*Exercise goal*: Nothing but the records, repeated word for word and free of pictures, belongs in the answer.

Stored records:
══════════

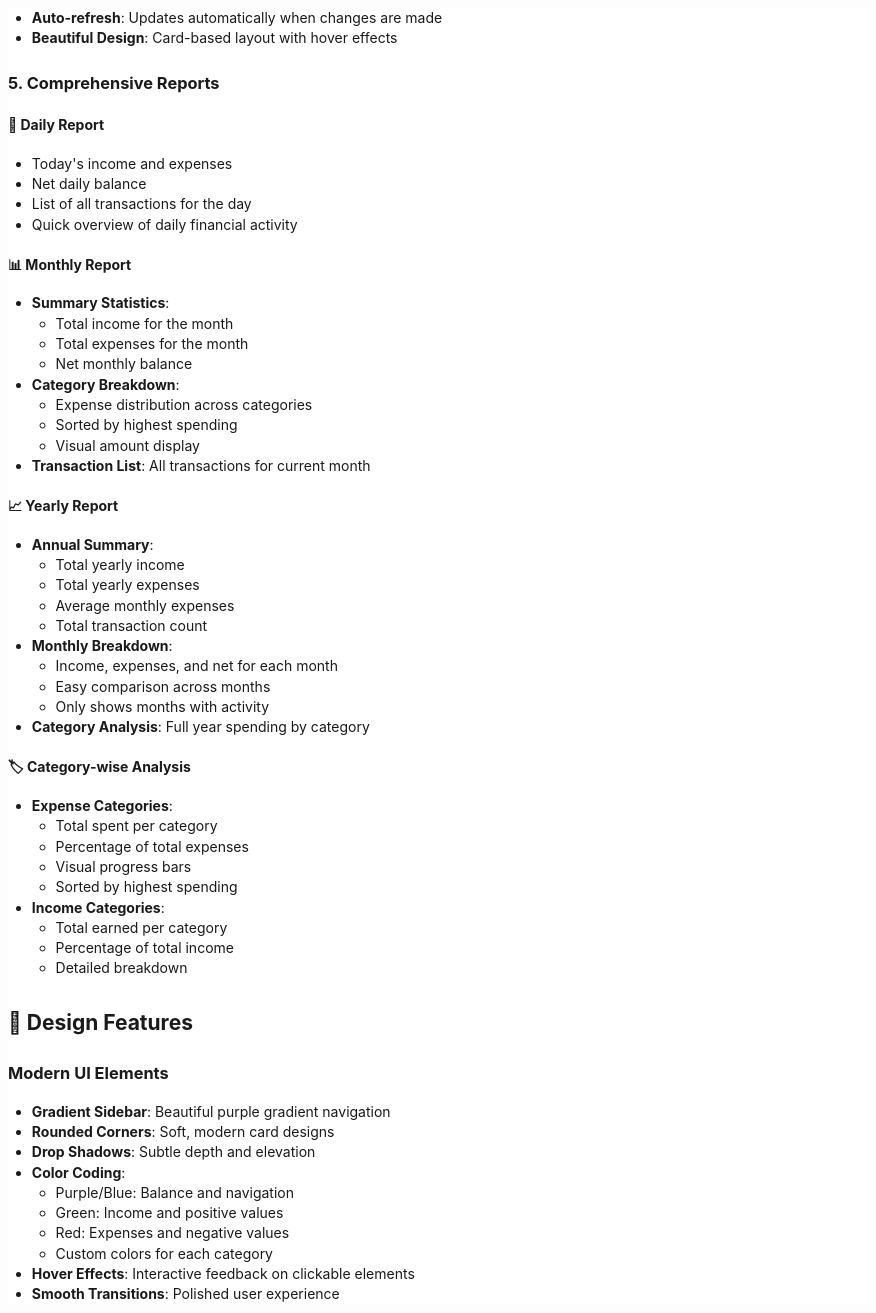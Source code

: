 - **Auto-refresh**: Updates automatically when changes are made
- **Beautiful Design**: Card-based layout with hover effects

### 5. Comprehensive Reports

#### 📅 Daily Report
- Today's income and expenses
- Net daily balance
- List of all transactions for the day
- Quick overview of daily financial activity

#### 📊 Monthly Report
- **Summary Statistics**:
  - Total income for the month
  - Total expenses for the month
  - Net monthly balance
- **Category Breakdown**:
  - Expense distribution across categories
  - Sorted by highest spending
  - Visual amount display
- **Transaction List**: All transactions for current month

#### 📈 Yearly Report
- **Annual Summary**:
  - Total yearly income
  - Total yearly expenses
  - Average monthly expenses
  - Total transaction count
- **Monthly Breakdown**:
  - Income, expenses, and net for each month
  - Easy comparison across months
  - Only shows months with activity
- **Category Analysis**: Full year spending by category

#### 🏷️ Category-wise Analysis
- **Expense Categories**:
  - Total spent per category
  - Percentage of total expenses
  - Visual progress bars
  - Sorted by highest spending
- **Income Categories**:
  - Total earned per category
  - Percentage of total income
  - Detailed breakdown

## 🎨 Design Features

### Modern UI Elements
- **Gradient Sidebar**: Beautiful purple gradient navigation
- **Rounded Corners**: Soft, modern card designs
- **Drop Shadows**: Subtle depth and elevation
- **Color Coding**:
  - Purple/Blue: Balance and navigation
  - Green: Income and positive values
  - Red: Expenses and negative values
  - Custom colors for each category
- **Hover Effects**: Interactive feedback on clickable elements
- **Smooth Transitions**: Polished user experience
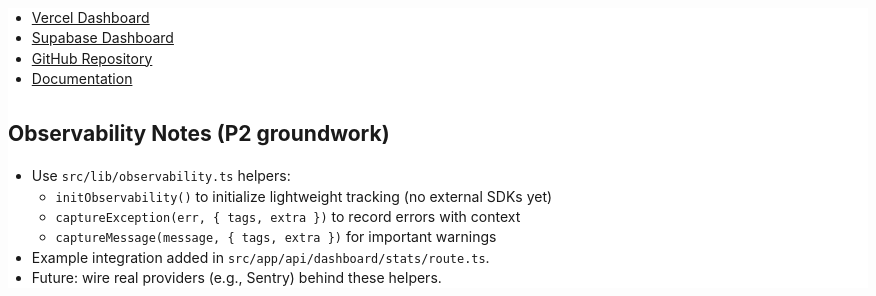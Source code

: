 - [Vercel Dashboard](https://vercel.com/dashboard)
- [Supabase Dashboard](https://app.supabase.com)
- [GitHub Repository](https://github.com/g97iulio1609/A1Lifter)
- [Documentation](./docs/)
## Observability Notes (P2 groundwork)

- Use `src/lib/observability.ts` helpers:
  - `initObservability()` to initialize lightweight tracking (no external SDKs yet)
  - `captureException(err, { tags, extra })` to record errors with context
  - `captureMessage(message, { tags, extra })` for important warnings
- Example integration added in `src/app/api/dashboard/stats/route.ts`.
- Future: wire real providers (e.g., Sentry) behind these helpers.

══════════

*Reply to the exercise*:
Source code

: - **Auto-refresh**: Updates automatically when changes are made
- **Beautiful Design**: Card-based layout with hover effects

### 5. Comprehensive Reports

#### 📅 Daily Report
- Today's income and expenses
- Net daily balance
- List of all transactions for the day
- Quick overview of daily financial activity

#### 📊 Monthly Report
- **Summary Statistics**:
  - Total income for the month
  - Total expenses for the month
  - Net monthly balance
- **Category Breakdown**:
  - Expense distribution across categories
  - Sorted by highest spending
  - Visual amount display
- **Transaction List**: All transactions for current month

#### 📈 Yearly Report
- **Annual Summary**:
  - Total yearly income
  - Total yearly expenses
  - Average monthly expenses
  - Total transaction count
- **Monthly Breakdown**:
  - Income, expenses, and net for each month
  - Easy comparison across months
  - Only shows months with activity
- **Category Analysis**: Full year spending by category

#### 🏷️ Category-wise Analysis
- **Expense Categories**:
  - Total spent per category
  - Percentage of total expenses
  - Visual progress bars
  - Sorted by highest spending
- **Income Categories**:
  - Total earned per category
  - Percentage of total income
  - Detailed breakdown

## 🎨 Design Features

### Modern UI Elements
- **Gradient Sidebar**: Beautiful purple gradient navigation
- **Rounded Corners**: Soft, modern card designs
- **Drop Shadows**: Subtle depth and elevation
- **Color Coding**:
  - Purple/Blue: Balance and navigation
  - Green: Income and positive values
  - Red: Expenses and negative values
  - Custom colors for each category
- **Hover Effects**: Interactive feedback on clickable elements
- **Smooth Transitions**: Polished user experience
Source code

: - [Vercel Dashboard](https://vercel.com/dashboard)
- [Supabase Dashboard](https://app.supabase.com)
- [GitHub Repository](https://github.com/g97iulio1609/A1Lifter)
- [Documentation](./docs/)
## Observability Notes (P2 groundwork)

- Use `src/lib/observability.ts` helpers:
  - `initObservability()` to initialize lightweight tracking (no external SDKs yet)
  - `captureException(err, { tags, extra })` to record errors with context
  - `captureMessage(message, { tags, extra })` for important warnings
- Example integration added in `src/app/api/dashboard/stats/route.ts`.
- Future: wire real providers (e.g., Sentry) behind these helpers.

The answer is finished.